Since bank reserves are not lent out and simply sit on bank balance sheets, they are pretty much economically inert.
However, because reserves are the backbone of central bankers’ ideological approach and are thought of as the main lever through which they exert “control” on the economy, manipulating levels of bank reserves is all they know how to do.
The result of which is central bankers think that increasing bank reserves increases the money supply, even though they do not.
Changes in loan volumes are what increase (or decrease) money supply, and focusing on reserves means that they are focusing on the wrong money supply.
Which, by extension, necessarily means that they have been printing trillions in the wrong thing!
It also means that, more often than not, they focus on trying to control interest rates, which can lead to suboptimal results, and quite possibly catastrophic unintended consequences.
Take for example, the Fed’s recent decision to raise the rate it pays on its overnight reverse repo facility by 5 basis points, in line with their increase of IOER (the rate they pay on excess reserves) by 15 bps.
In the Fed’s mind, all of this was done to ensure the smooth functioning of short term funding markets, especially the Fed funds market. That is, the market for borrowing and lending bank reserves.
Per the Fed:
“Setting the interest rate paid on required and excess reserve balances 15 basis points above the bottom of the target range for the federal funds rate is intended to foster trading in the federal funds market at rates well within the Federal Open Market Committee’s target range and to support the smooth functioning of short-term funding markets.”
And the role of their reverse repo facility:
“ON RRP operations support interest rate control by setting a floor on wholesale short-term interest rates, beneath which financial institutions with access to these facilities should be unwilling to lend funds.” (emphasis ours)
But bill yields are still falling below the Fed’s reverse repo rate during the trading day, even as long term yields surge higher.

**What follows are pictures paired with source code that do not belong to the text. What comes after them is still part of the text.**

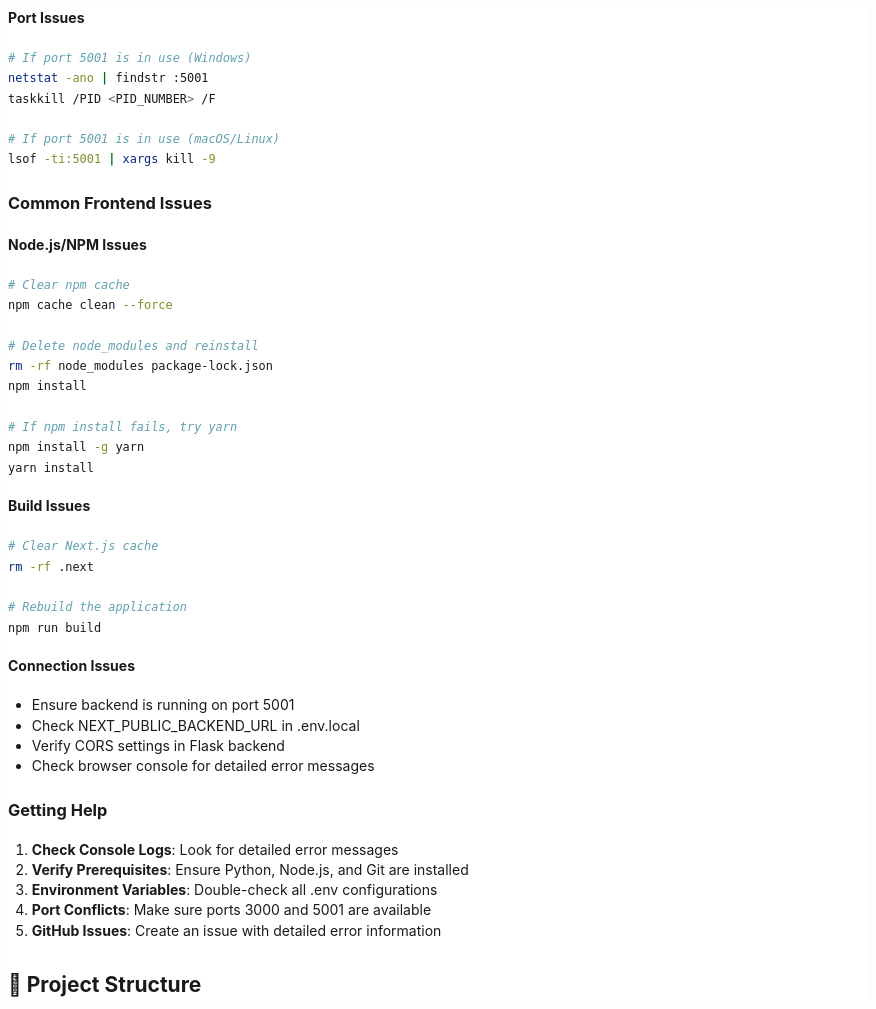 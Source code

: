 #### Port Issues

```bash
# If port 5001 is in use (Windows)
netstat -ano | findstr :5001
taskkill /PID <PID_NUMBER> /F

# If port 5001 is in use (macOS/Linux)
lsof -ti:5001 | xargs kill -9
```

### Common Frontend Issues

#### Node.js/NPM Issues

```bash
# Clear npm cache
npm cache clean --force

# Delete node_modules and reinstall
rm -rf node_modules package-lock.json
npm install

# If npm install fails, try yarn
npm install -g yarn
yarn install
```

#### Build Issues

```bash
# Clear Next.js cache
rm -rf .next

# Rebuild the application
npm run build
```

#### Connection Issues

- Ensure backend is running on port 5001
- Check NEXT_PUBLIC_BACKEND_URL in .env.local
- Verify CORS settings in Flask backend
- Check browser console for detailed error messages

### Getting Help

1. **Check Console Logs**: Look for detailed error messages
2. **Verify Prerequisites**: Ensure Python, Node.js, and Git are installed
3. **Environment Variables**: Double-check all .env configurations
4. **Port Conflicts**: Make sure ports 3000 and 5001 are available
5. **GitHub Issues**: Create an issue with detailed error information

## 📁 Project Structure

Clearly the Fed’s reverse repo rate doesn’t really serve as a floor, or if it does, then it’s a leaky one.
Although, this does beg the question – why would anyone want to earn less than what the Fed pays?
Simple, because they have some use for the asset, in this case 1 and 3 month UST Bills, outside of simply earning interest.
It is this other use of T Bills that the Fed, in its bank reserves induced blindness, cannot, or perhaps chooses not to, see.
Unfortunately for everyone else, that is, the world, the unintended consequence of their blindness is an even larger unintended consequence – a potential repo market meltdown.